── Entries provided

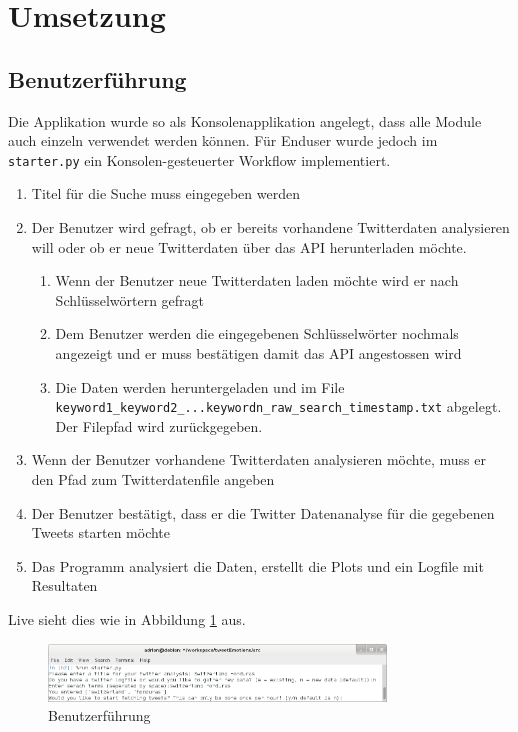 \clearpage
\section{Umsetzung}
\subsection{Benutzerführung}
Die Applikation wurde so als Konsolenapplikation angelegt, dass alle Module auch einzeln verwendet werden können. Für Enduser wurde jedoch im \lstinline$starter.py$ ein Konsolen-gesteuerter Workflow implementiert.

\begin{enumerate}
	\item Titel für die Suche muss eingegeben werden
	\item Der Benutzer wird gefragt, ob er bereits vorhandene Twitterdaten analysieren will oder ob er neue Twitterdaten über das API herunterladen möchte.
	\begin{enumerate}
		\item Wenn der Benutzer neue Twitterdaten laden möchte wird er nach Schlüsselwörtern gefragt
		\item Dem Benutzer werden die eingegebenen Schlüsselwörter nochmals angezeigt und er muss bestätigen damit das API angestossen wird
		\item Die Daten werden heruntergeladen und im File \lstinline$keyword1_keyword2_...keywordn_raw_search_timestamp.txt$ abgelegt. Der Filepfad wird zurückgegeben.
	\end{enumerate}
	\item Wenn der Benutzer vorhandene Twitterdaten analysieren möchte, muss er den Pfad zum Twitterdatenfile angeben
	\item Der Benutzer bestätigt, dass er die Twitter Datenanalyse für die gegebenen Tweets starten möchte
	\item Das Programm analysiert die Daten, erstellt die Plots und ein Logfile mit Resultaten
\end{enumerate}

Live sieht dies wie in Abbildung \ref{fig:benutzerfuehrung} aus.

\begin{figure}[h]
  \centering
  \includegraphics[width=0.8\textwidth]{images/benutzerfuehrung.png}
  \caption[Benutzerführung]{Benutzerführung}
  \label{fig:benutzerfuehrung}
\end{figure}

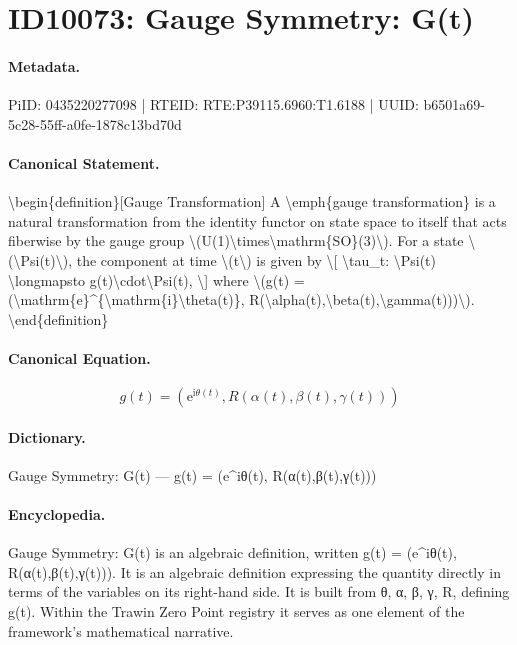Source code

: \section*{ID10073: Gauge Symmetry: G(t)}
\paragraph{Metadata.}
PiID: 0435220277098 | RTEID: RTE:P39115.6960:T1.6188 | UUID: b6501a69-5c28-55ff-a0fe-1878c13bd70d

\paragraph{Canonical Statement.}
\textbackslash{}begin\{definition\}[Gauge Transformation] A \textbackslash{}emph\{gauge transformation\} is a natural transformation from the identity functor on state space to itself that acts fiberwise by the gauge group \textbackslash{}(U(1)\textbackslash{}times\textbackslash{}mathrm\{SO\}(3)\textbackslash{}). For a state \textbackslash{}(\textbackslash{}Psi(t)\textbackslash{}), the component at time \textbackslash{}(t\textbackslash{}) is given by \textbackslash{}[ \textbackslash{}tau\_t: \textbackslash{}Psi(t) \textbackslash{}longmapsto g(t)\textbackslash{}cdot\textbackslash{}Psi(t), \textbackslash{}] where \textbackslash{}(g(t) = (\textbackslash{}mathrm\{e\}\textasciicircum{}\{\textbackslash{}mathrm\{i\}\textbackslash{}theta(t)\}, R(\textbackslash{}alpha(t),\textbackslash{}beta(t),\textbackslash{}gamma(t)))\textbackslash{}). \textbackslash{}end\{definition\}

\paragraph{Canonical Equation.}
\[
g(t) = (\mathrm{e}^{\mathrm{i}\theta(t)}, R(\alpha(t),\beta(t),\gamma(t)))
\]

\paragraph{Dictionary.}
Gauge Symmetry: G(t) — g(t) = (e\textasciicircum{}iθ(t), R(α(t),β(t),γ(t)))

\paragraph{Encyclopedia.}
Gauge Symmetry: G(t) is an algebraic definition, written g(t) = (e\textasciicircum{}iθ(t), R(α(t),β(t),γ(t))). It is an algebraic definition expressing the quantity directly in terms of the variables on its right-hand side. It is built from θ, α, β, γ, R, defining g(t). Within the Trawin Zero Point registry it serves as one element of the framework's mathematical narrative.
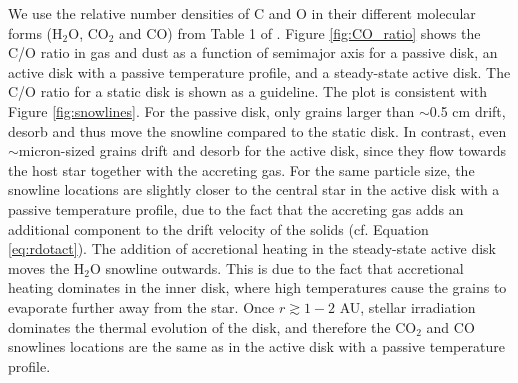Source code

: \documentclass[apj]{emulateapj}
\begin{document}




We use the relative number densities of C and O in their different molecular forms (H$_2$O, CO$_2$ and CO) from Table 1 of \citet{oberg11}. Figure \ref{fig:CO_ratio} shows the C/O ratio in gas and dust as a function of semimajor axis for a passive disk, an active disk with a passive temperature profile, and a steady-state active disk. The C/O ratio for a static disk is shown as a guideline. The plot is consistent with Figure \ref{fig:snowlines}. For the passive disk, only grains larger than $\sim$0.5 cm drift, desorb and thus move the snowline compared to the static disk. In contrast, even $\sim$micron-sized grains drift and desorb for the active disk, since they flow towards the host star together with the accreting gas. For the same particle size, the snowline locations are slightly closer to the central star in the active disk with a passive temperature profile, due to the fact that the accreting gas adds an additional component to the drift velocity of the solids (cf. Equation \ref{eq:rdotact}). The addition of accretional heating in the steady-state active disk moves the H$_2$O snowline outwards. This is due to the fact that accretional heating dominates in the inner disk, where high temperatures cause the grains to evaporate further away from the star. Once $r\gtrsim1-2$  AU, stellar irradiation dominates the thermal evolution of the disk, and therefore the CO$_2$ and CO snowlines locations are the same as in the active disk with a passive temperature profile. 
\end{document}
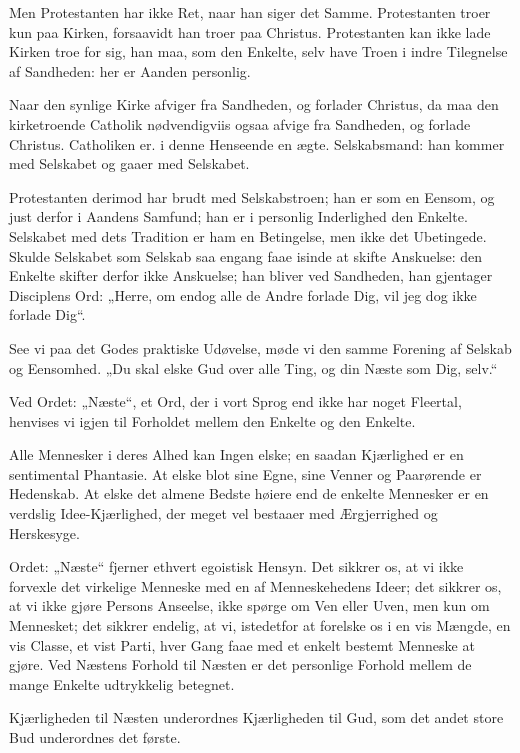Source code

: \documentclass[12pt,a4paper]{book}
\newcommand{\apage}[1]{\marginnote{\footnotesize\textit{[#1]}}}
\begin{document}
Men Protestanten har ikke Ret, naar han siger det Samme. Protestanten troer kun paa Kirken, forsaavidt han troer paa Christus. Protestanten kan ikke lade Kirken troe for sig, han maa, som den Enkelte, selv have Troen i indre Tilegnelse af Sandheden: her er Aanden personlig.

Naar den synlige Kirke afviger fra Sandheden, og forlader Christus, da maa den kirketroende Catholik nødvendigviis ogsaa afvige fra Sandheden, og forlade Christus. Catholiken er. i denne Henseende en ægte. Selskabsmand: han kommer med Selskabet og gaaer med Selskabet.

Protestanten derimod har brudt med Selskabstroen; han er som en Eensom, og just derfor i Aandens Samfund; han er i personlig Inderlighed den Enkelte. Selskabet med dets Tradition er ham en Betingelse, men ikke det Ubetingede. Skulde Selskabet som Selskab saa engang faae isinde at skifte Anskuelse: den Enkelte skifter derfor ikke Anskuelse; han bliver ved Sandheden, han gjentager Disciplens Ord: „Herre, om endog alle de Andre forlade Dig, vil jeg dog ikke forlade Dig“.

See vi paa det Godes praktiske Udøvelse, møde vi den samme Forening af Selskab og Eensomhed. „Du skal elske Gud over alle Ting, og din Næste som Dig, selv.“

Ved Ordet: „Næste“, et Ord, der i vort Sprog end ikke har noget Fleertal, henvises vi igjen til Forholdet mellem den Enkelte og den Enkelte.

Alle Mennesker i deres Alhed kan Ingen elske; en saadan Kjærlighed er en sentimental Phantasie. At elske blot sine Egne, sine Venner og Paarørende er Hedenskab. At elske det almene Bedste høiere end de enkelte Mennesker er en verdslig Idee-Kjærlighed, der meget vel bestaaer med Ærgjerrighed og Herskesyge.

Ordet: „Næste“ fjerner ethvert egoistisk Hensyn. Det sikkrer os, at vi ikke forvexle det virkelige Menneske med en af Menneskehedens Ideer; det sikkrer os, at vi ikke gjøre Persons Anseelse, ikke spørge om Ven eller Uven, men kun om \apage{53}
Mennesket; det sikkrer endelig, at vi, istedetfor at forelske os i en vis Mængde, en vis Classe, et vist Parti, hver Gang faae med et enkelt bestemt Menneske at gjøre. Ved Næstens Forhold til Næsten er det personlige Forhold mellem de mange Enkelte udtrykkelig betegnet.

Kjærligheden til Næsten underordnes Kjærligheden til Gud, som det andet store Bud underordnes det første.
\end{document}
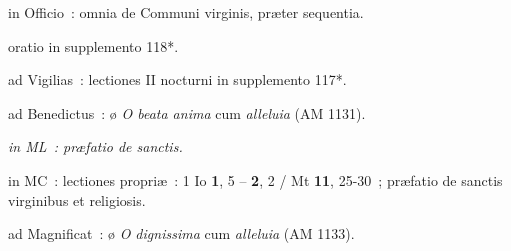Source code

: {{\item in Officio~: omnia de Communi virginis, præter sequentia.
\item oratio in supplemento 118*.
\item ad Vigilias~: lectiones II nocturni in supplemento 117*.
\item ad Benedictus~: ø \textit{O beata anima} cum \textit{alleluia} (AM 1131).
\item \textit{in ML~: præfatio de sanctis.}
\item in MC~: lectiones propriæ~: 1 Io \textbf{1}, 5 – \textbf{2}, 2 / Mt \textbf{11}, 25-30~; præfatio de sanctis virginibus et religiosis.
\item ad Magnificat~: ø \textit{O dignissima} cum \textit{alleluia} (AM 1133).}

}
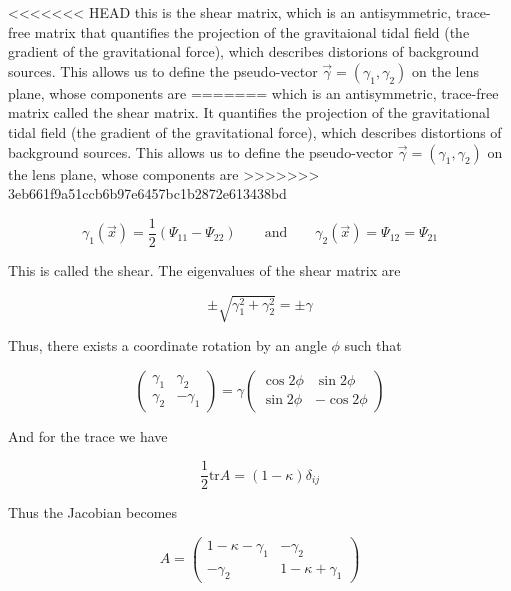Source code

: <<<<<<< HEAD
this is the shear matrix, which is an antisymmetric, trace-free matrix that quantifies the projection of the gravitaional tidal field (the gradient of the gravitational force), which describes distorions of background sources.  This allows us to define the pseudo-vector $\vec{\gamma}=(\gamma_1 , \gamma_2)$ on the lens plane, whose components are
=======
which is an antisymmetric, trace-free matrix called the shear matrix. It quantifies the projection of the gravitational tidal field (the gradient of the gravitational force), which describes distortions of background sources.  This allows us to define the pseudo-vector $\vec{\gamma}=(\gamma_1 , \gamma_2)$ on the lens plane, whose components are
>>>>>>> 3eb661f9a51ccb6b97e6457bc1b2872e613438bd

\begin{equation}
\gamma_1(\vec{x})=\frac{1}{2}(\Psi_{11}-\Psi_{22})\qquad \text{and} \qquad \gamma_2(\vec{x})=\Psi_{12} = \Psi_{21}
\end{equation}

This is called the shear. The eigenvalues of the shear matrix are 

\begin{equation}
\pm \sqrt{\gamma_1^2 + \gamma_2^2} = \pm \gamma
\end{equation}

Thus, there exists a coordinate rotation by an angle $\phi$ such that 

\begin{equation}
\left(\begin{array}{cc}
\gamma_{1} & \gamma_{2}\\
\gamma_{2} & -\gamma_{1}
\end{array}\right)=\gamma\left(\begin{array}{cc}
\cos2\phi & \sin2\phi\\
\sin2\phi & -\cos2\phi
\end{array}\right)
\end{equation}

And for the trace we have

\begin{equation}
\frac{1}{2}\text{tr}A=(1-\kappa)\delta_{ij}
\end{equation}

Thus the Jacobian becomes 

\begin{equation}
A= \left(\begin{array}{cc}
1-\kappa-\gamma_{1} & -\gamma_{2}\\
-\gamma_{2} & 1-\kappa+\gamma_{1}
\end{array}\right)
\end{equation}

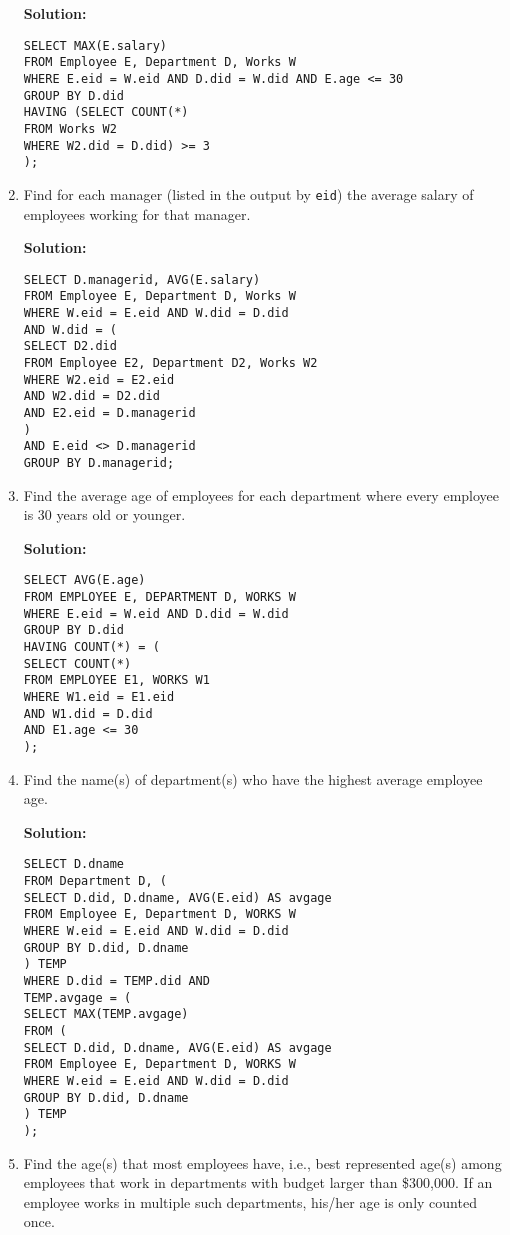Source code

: \begin{enumerate}
\textbf{Solution:}
  
\begin{verbatim}
SELECT MAX(E.salary)
FROM Employee E, Department D, Works W
WHERE E.eid = W.eid AND D.did = W.did AND E.age <= 30
GROUP BY D.did
HAVING (SELECT COUNT(*)
FROM Works W2
WHERE W2.did = D.did) >= 3
);
\end{verbatim}
  
\item Find for each manager (listed in the output by \texttt{eid}) the average salary of employees working for that manager.
  
\textbf{Solution:}
  
\begin{verbatim}
SELECT D.managerid, AVG(E.salary)
FROM Employee E, Department D, Works W
WHERE W.eid = E.eid AND W.did = D.did
AND W.did = (
SELECT D2.did
FROM Employee E2, Department D2, Works W2
WHERE W2.eid = E2.eid 
AND W2.did = D2.did
AND E2.eid = D.managerid
)
AND E.eid <> D.managerid
GROUP BY D.managerid;
\end{verbatim}
  
\item Find the average age of employees for each department where every employee is 30 years old or younger.
  
\textbf{Solution:}
  
\begin{verbatim}
SELECT AVG(E.age)
FROM EMPLOYEE E, DEPARTMENT D, WORKS W
WHERE E.eid = W.eid AND D.did = W.did
GROUP BY D.did
HAVING COUNT(*) = (
SELECT COUNT(*)
FROM EMPLOYEE E1, WORKS W1
WHERE W1.eid = E1.eid
AND W1.did = D.did 
AND E1.age <= 30
);
\end{verbatim}
  
\item Find the name(s) of department(s) who have the highest average employee age.
  
\textbf{Solution:}
 
\begin{verbatim}
SELECT D.dname
FROM Department D, (
SELECT D.did, D.dname, AVG(E.eid) AS avgage
FROM Employee E, Department D, WORKS W
WHERE W.eid = E.eid AND W.did = D.did
GROUP BY D.did, D.dname
) TEMP
WHERE D.did = TEMP.did AND
TEMP.avgage = (
SELECT MAX(TEMP.avgage)
FROM (
SELECT D.did, D.dname, AVG(E.eid) AS avgage
FROM Employee E, Department D, WORKS W
WHERE W.eid = E.eid AND W.did = D.did
GROUP BY D.did, D.dname
) TEMP
);
\end{verbatim}
  
\item Find the age(s) that most employees have, i.e., best represented age(s) among employees that work in departments with budget larger than \$300,000. If an employee works in multiple such departments, his/her age is only counted once.
  

\end{enumerate}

────

Problem statement
Leave out the pictures. Return exactly the lines from the first line of the records to the line bearing "Die Applikation wurde", inclusive.

Solution to the problem
 \clearpage
\section{Umsetzung}
\subsection{Benutzerführung}
Die Applikation wurde so als Konsolenapplikation angelegt, dass alle Module auch einzeln verwendet werden können. Für Enduser wurde jedoch im \lstinline$starter.py$ ein Konsolen-gesteuerter Workflow implementiert.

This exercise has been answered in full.